Segment Start: Provided material
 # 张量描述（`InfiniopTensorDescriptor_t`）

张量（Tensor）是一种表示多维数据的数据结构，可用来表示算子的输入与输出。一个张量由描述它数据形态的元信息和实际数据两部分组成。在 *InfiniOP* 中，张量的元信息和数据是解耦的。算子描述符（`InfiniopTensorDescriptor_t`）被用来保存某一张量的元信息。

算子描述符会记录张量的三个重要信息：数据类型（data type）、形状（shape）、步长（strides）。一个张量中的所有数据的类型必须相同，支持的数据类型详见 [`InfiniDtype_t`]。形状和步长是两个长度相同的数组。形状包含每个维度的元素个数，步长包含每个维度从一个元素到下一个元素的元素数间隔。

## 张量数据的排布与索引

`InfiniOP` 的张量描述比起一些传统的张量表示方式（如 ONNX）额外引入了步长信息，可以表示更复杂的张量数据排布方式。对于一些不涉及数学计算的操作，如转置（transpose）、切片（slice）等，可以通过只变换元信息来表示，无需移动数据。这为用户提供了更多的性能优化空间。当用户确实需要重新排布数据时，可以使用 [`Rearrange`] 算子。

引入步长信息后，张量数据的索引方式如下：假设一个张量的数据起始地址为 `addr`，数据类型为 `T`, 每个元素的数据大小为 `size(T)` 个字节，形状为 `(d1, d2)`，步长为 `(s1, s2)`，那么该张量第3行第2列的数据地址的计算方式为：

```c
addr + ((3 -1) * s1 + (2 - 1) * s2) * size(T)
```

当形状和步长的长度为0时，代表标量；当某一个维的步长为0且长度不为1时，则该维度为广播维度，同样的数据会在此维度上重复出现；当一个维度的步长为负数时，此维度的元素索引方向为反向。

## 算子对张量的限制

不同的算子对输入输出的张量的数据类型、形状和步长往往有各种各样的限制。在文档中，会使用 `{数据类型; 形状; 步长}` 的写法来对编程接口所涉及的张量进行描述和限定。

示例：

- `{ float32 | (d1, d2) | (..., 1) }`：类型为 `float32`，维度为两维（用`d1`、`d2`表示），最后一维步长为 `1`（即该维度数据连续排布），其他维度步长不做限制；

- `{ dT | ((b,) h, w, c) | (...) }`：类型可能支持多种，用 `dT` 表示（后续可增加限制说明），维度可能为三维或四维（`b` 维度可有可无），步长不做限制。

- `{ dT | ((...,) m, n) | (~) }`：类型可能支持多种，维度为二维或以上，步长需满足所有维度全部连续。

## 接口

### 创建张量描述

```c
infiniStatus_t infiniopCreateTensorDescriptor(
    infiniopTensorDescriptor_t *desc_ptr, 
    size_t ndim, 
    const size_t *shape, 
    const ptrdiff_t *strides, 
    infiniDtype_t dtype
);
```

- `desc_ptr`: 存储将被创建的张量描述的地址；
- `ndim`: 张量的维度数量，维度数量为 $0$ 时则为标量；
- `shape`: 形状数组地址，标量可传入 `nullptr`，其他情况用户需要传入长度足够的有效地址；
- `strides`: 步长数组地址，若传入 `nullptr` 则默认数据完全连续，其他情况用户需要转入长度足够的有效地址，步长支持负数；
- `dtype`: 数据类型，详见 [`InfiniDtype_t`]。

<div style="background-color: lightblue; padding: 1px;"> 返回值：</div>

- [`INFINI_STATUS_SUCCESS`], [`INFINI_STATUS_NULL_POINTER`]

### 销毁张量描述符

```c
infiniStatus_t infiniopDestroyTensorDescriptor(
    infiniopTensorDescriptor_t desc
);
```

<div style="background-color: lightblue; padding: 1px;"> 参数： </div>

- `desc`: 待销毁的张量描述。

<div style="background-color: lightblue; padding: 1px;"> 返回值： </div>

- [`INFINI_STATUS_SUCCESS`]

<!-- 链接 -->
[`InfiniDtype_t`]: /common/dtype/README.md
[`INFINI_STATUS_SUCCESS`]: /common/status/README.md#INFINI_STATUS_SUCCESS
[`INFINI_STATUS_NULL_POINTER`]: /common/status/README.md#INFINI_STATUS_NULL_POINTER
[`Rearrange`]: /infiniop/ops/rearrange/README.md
Segment End: Provided material
Segment Start: Provided material
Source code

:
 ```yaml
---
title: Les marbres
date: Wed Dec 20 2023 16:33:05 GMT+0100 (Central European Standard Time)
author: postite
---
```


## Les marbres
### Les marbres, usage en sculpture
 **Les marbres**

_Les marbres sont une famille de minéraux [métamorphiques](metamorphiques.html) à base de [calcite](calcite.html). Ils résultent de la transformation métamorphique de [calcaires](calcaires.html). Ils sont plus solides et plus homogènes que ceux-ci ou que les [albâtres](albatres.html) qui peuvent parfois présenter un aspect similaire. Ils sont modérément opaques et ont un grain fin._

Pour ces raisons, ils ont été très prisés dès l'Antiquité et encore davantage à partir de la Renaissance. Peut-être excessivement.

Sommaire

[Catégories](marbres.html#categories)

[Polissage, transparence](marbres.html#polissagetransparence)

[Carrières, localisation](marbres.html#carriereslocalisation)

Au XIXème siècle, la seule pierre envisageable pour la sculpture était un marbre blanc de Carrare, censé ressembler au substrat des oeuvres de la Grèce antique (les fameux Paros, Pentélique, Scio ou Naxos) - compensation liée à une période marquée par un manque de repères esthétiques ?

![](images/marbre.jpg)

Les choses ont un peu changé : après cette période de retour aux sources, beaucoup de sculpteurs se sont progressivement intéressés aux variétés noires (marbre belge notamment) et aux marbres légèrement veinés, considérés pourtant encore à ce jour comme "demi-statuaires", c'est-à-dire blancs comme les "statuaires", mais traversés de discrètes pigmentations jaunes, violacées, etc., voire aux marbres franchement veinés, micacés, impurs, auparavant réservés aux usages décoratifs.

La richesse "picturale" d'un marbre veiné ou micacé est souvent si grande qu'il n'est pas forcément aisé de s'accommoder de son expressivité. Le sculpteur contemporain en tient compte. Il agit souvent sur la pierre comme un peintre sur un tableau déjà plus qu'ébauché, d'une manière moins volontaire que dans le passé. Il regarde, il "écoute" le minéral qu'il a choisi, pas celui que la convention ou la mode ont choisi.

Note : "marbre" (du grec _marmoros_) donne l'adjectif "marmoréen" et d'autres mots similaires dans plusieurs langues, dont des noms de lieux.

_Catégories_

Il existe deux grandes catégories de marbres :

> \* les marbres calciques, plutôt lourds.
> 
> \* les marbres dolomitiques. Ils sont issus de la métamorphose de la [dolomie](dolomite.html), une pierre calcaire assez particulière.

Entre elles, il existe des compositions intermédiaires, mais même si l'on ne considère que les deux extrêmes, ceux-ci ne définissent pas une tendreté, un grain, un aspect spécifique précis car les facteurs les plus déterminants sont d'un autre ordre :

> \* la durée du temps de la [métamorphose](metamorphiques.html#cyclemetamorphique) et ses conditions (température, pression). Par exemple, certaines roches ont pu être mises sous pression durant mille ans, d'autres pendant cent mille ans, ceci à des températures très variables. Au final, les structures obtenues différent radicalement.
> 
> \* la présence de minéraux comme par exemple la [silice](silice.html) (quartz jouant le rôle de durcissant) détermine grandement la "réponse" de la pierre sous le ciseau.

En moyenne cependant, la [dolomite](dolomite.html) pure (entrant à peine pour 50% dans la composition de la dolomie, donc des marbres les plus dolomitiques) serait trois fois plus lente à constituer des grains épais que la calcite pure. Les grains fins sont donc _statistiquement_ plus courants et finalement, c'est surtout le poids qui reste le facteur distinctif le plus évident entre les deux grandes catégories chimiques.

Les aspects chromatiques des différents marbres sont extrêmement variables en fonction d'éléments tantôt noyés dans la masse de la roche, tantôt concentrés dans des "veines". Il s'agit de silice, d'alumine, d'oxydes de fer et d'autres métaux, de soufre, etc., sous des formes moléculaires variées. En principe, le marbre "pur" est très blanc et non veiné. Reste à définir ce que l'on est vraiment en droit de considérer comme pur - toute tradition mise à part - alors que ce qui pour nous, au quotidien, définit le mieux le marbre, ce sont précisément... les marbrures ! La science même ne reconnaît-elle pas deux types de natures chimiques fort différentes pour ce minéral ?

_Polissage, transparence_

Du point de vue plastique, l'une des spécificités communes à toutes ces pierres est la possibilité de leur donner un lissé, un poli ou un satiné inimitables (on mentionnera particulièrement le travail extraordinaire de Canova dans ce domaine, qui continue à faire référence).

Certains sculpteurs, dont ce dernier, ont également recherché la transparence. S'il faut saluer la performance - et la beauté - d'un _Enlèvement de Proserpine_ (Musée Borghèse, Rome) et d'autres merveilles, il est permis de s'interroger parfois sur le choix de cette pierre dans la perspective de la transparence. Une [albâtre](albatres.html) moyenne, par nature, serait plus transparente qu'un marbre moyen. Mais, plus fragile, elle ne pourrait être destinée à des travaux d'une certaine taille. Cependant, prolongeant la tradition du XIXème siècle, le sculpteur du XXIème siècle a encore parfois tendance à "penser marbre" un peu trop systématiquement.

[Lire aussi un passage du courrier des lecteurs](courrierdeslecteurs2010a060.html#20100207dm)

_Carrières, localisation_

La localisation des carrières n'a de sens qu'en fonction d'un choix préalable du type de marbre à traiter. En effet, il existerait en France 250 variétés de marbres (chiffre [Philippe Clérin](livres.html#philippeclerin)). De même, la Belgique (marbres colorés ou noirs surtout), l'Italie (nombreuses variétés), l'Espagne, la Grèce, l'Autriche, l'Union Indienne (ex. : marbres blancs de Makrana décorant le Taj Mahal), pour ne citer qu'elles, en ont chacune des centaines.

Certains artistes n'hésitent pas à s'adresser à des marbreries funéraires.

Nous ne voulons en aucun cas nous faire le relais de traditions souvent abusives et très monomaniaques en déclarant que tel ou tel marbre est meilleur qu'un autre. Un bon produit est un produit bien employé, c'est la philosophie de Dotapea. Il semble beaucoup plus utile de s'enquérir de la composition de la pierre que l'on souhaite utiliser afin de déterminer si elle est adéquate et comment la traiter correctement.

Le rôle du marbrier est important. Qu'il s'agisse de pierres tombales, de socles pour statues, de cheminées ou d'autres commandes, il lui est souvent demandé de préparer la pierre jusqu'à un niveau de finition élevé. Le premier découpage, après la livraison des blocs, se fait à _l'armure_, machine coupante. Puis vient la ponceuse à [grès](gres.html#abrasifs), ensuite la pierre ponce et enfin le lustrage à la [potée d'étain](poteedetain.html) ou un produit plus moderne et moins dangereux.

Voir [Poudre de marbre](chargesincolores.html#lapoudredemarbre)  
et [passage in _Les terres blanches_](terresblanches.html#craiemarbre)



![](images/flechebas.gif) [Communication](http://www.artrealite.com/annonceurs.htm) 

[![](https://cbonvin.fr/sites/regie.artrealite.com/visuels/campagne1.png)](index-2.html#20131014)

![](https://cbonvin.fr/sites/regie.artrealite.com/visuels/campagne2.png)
Segment End: Provided material
Segment Start: Provided material
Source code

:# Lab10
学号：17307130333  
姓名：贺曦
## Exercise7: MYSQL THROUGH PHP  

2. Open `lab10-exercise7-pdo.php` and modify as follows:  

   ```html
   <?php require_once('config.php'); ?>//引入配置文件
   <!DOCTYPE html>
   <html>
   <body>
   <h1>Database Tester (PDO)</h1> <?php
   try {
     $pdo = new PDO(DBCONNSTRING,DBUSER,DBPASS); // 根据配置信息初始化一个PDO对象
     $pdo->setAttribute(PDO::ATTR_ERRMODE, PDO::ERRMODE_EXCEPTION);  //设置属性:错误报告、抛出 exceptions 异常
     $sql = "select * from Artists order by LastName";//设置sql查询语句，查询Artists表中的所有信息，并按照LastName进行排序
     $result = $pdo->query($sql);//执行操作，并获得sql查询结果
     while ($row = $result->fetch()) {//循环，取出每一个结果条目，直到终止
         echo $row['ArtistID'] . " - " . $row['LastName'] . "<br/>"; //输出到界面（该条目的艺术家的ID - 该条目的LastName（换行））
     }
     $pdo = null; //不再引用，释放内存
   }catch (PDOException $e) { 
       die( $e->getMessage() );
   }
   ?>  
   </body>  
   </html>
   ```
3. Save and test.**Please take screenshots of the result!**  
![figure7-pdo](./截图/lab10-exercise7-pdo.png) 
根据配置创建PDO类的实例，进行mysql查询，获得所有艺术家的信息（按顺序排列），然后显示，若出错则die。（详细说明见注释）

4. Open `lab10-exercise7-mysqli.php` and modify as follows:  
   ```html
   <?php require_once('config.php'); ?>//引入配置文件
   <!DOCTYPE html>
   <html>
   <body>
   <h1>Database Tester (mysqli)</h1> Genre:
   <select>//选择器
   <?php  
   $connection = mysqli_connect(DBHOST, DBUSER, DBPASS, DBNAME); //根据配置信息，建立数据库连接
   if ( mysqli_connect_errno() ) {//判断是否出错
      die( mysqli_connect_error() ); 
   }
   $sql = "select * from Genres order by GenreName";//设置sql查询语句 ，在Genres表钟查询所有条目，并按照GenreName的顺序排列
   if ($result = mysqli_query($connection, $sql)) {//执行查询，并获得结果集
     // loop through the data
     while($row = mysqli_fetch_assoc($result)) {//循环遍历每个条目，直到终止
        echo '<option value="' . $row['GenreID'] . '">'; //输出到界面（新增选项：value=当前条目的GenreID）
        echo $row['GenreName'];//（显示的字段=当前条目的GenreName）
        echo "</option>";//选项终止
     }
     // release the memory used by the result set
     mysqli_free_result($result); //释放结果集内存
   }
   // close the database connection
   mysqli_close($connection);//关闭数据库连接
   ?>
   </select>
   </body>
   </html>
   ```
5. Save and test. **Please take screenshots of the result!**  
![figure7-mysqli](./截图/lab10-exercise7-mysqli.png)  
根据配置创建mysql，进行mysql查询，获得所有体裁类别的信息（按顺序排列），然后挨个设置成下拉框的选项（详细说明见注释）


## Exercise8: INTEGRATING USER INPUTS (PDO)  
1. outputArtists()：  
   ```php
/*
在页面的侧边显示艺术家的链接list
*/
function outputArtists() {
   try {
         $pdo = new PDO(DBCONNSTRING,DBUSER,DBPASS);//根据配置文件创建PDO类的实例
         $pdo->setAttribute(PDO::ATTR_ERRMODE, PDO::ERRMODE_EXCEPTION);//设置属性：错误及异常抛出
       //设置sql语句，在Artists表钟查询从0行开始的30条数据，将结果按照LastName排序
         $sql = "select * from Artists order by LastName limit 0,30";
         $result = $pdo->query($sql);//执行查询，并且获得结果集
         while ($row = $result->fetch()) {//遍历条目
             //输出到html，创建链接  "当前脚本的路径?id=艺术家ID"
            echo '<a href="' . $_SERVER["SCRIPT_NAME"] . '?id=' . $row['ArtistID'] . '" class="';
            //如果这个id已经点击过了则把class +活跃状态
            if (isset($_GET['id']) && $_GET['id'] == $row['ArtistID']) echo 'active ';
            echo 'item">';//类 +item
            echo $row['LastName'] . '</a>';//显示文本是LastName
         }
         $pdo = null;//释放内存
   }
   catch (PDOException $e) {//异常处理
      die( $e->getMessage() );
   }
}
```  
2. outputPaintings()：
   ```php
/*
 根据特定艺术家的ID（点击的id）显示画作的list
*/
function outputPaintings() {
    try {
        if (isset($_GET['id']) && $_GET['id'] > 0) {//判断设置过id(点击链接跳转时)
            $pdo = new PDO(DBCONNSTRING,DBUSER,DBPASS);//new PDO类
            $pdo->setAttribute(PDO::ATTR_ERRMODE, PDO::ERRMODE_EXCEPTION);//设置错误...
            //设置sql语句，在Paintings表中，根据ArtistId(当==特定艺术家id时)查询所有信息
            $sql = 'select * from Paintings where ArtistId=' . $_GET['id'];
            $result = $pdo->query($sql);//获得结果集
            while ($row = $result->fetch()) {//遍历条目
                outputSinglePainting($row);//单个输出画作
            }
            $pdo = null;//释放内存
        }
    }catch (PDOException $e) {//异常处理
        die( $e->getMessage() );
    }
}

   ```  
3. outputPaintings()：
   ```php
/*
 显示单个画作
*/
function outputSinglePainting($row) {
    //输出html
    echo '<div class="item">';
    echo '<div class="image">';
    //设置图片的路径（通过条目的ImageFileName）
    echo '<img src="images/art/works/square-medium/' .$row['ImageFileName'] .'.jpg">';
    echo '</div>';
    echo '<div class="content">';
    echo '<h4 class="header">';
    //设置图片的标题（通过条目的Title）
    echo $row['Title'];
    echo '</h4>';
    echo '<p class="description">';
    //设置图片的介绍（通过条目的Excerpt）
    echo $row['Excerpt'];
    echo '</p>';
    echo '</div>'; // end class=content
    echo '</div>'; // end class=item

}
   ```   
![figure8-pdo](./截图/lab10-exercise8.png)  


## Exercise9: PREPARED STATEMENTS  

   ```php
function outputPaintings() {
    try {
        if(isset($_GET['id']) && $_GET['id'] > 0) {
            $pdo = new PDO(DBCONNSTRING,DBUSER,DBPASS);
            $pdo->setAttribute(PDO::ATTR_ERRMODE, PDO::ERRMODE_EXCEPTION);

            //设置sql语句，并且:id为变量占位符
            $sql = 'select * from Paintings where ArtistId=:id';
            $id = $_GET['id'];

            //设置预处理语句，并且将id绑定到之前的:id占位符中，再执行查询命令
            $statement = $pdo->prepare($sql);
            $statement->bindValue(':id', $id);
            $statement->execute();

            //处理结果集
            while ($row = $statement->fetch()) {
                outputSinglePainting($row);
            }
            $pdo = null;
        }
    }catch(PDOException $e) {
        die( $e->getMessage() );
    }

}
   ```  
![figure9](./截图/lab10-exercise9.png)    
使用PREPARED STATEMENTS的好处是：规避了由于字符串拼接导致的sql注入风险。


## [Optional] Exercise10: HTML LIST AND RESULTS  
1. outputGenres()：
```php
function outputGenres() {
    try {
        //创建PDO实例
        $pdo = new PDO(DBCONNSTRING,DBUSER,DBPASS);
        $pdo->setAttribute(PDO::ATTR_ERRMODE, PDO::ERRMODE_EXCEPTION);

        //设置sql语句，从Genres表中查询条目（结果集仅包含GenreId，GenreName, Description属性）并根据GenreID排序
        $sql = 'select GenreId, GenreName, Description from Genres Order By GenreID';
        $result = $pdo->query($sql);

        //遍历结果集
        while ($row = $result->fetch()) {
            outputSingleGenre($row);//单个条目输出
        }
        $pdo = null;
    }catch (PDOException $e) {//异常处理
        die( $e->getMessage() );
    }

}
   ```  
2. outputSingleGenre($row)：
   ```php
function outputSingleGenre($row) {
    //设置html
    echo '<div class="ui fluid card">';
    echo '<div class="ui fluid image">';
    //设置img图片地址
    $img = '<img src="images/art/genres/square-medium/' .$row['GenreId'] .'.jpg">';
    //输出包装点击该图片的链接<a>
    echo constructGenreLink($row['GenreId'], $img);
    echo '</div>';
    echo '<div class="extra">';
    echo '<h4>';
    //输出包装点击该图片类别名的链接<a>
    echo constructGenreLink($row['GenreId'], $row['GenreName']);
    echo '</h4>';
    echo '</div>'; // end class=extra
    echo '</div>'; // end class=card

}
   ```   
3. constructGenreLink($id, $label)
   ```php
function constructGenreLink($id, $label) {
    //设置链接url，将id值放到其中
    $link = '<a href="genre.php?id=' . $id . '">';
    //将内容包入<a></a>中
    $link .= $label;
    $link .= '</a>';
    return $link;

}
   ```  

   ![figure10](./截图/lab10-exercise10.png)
Segment End: Provided material
[To do]:
Among the lines of the material, some contain the string "fluid". State how many, and nothing more.

[Written response]:
2